Current technology has provided for the attachment of solid-state circuit elements such as semiconductor integrated circuits and other devices directly on substrates such as alumina or beryllia, and the subsequent connection of leads or pads of the devices to interconnecting circuit elements such as conductive runs formed on the surface of the substrate. The general practice heretofore has been to move and position the devices to be attached more or less individually using precision mechanisms, e.g., pick-up and alignment tools of the type utilizing a vacuum. Such operations are generally performed by operators using microscopes in order to assure proper positioning of the devices. Miniaturization of electronic apparatus has increased the difficulty of positioning the devices and interconnecting such apparatus. Moreover, the devices and substrates are smaller, more fragile, and exhibit a considerably greater functional density than in prior art structures. For example, leaded devices may have widths typically less than 100 microns, with the spacings therebetween of the same or smaller dimensions. A semiconductor integrated circuit chip may be, say 500 microns on a side and yet have from l6 to 36 or more external lead connections. Consequently, it is apparent that the alignment of devices on substrates for interconnection with circuit elements on the substrate must be accurate and precise. Subsequent joining of the leads of the circuit elements with the interconnecting elements of the substrate requires that one be aligned with respect to the other with great accuracy. Achievement of the required alignment accuracy has, prior to my invention, relied on the utilization of sophisticated, precision mechanical/optical/electrical systems which are often operator controlled. Such precision transfer and alignment systems are costly, and often limit production due to the single-device processing capability characteristic of the operator controlled equipment.
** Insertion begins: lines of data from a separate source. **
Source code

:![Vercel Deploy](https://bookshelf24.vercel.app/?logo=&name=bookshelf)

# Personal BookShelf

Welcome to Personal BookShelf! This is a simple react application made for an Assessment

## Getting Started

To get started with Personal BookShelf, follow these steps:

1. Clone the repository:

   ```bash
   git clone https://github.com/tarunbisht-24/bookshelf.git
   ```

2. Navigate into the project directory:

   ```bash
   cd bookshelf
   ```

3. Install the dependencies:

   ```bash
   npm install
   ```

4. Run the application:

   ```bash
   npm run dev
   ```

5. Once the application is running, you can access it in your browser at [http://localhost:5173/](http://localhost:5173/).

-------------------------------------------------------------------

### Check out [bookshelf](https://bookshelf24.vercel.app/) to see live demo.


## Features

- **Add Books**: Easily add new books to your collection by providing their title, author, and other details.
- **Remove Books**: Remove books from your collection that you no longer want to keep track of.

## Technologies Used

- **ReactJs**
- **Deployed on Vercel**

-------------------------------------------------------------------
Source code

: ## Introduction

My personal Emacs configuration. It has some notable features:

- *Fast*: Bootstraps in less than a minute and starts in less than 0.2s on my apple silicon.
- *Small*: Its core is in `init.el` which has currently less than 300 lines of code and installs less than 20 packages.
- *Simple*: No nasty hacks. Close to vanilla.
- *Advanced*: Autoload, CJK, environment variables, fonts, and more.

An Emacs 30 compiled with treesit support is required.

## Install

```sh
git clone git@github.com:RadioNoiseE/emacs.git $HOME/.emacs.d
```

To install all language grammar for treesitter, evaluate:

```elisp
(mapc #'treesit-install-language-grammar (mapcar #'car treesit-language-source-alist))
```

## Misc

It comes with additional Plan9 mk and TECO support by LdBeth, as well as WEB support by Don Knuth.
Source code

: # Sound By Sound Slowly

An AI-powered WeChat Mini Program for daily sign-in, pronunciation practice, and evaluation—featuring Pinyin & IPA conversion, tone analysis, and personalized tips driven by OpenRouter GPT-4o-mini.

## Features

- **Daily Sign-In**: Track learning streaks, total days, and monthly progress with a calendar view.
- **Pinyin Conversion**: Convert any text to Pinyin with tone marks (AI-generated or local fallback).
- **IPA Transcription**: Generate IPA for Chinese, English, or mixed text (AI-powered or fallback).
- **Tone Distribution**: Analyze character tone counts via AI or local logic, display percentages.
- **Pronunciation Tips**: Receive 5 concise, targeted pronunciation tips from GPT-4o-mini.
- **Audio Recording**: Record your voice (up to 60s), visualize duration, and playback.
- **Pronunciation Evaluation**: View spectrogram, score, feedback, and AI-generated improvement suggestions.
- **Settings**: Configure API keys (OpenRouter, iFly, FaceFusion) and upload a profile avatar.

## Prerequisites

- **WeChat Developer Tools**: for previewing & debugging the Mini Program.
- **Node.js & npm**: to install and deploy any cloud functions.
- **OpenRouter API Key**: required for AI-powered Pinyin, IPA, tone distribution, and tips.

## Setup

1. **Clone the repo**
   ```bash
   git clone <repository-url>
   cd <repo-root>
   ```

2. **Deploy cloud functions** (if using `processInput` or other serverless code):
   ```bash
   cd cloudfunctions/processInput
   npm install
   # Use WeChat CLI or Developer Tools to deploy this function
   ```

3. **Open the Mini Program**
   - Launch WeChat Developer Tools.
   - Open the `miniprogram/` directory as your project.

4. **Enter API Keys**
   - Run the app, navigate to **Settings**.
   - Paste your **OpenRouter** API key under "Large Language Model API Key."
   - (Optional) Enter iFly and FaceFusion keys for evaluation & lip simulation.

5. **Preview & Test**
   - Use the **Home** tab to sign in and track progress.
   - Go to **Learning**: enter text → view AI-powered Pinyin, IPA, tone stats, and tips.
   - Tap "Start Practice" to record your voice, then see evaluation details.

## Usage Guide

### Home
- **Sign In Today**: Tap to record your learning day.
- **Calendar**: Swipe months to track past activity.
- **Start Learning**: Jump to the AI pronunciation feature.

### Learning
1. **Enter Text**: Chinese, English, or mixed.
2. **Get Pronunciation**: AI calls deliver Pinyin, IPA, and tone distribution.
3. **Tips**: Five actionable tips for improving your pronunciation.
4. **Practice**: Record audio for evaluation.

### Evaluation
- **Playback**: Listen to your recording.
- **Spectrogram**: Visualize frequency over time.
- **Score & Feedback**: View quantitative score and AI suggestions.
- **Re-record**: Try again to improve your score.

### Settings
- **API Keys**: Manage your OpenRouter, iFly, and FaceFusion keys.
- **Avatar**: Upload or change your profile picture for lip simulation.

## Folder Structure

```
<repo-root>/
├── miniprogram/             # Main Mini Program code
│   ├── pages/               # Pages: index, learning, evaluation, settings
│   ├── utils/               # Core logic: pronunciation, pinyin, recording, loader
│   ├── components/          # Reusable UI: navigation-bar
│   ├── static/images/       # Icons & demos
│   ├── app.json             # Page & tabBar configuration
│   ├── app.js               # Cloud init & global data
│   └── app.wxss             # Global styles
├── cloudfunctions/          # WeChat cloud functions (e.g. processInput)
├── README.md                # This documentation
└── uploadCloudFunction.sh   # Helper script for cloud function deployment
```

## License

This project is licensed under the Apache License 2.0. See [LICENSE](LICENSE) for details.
Surface tension of liquid has been used in the past for face-down or flip-chip bonding of semiconductor deviceson interconnecting substrates, however, precise alignment of the device being bonded is required prior to the joining operation in order to align the connecting elements of the device with the interconnecting elements of the substrate. In the latter described process, surface tension is utilized to more precisely align an already precisely aligned device and to hold the device spaced away from the substrate.
Accordingly, it is an object of my invention to provide a means for precisely aligning circuit devices coarsely positioned on a substrate and in so doing to reduce the number of low tolerance operations required for assembling electronic microcircuit apparatus.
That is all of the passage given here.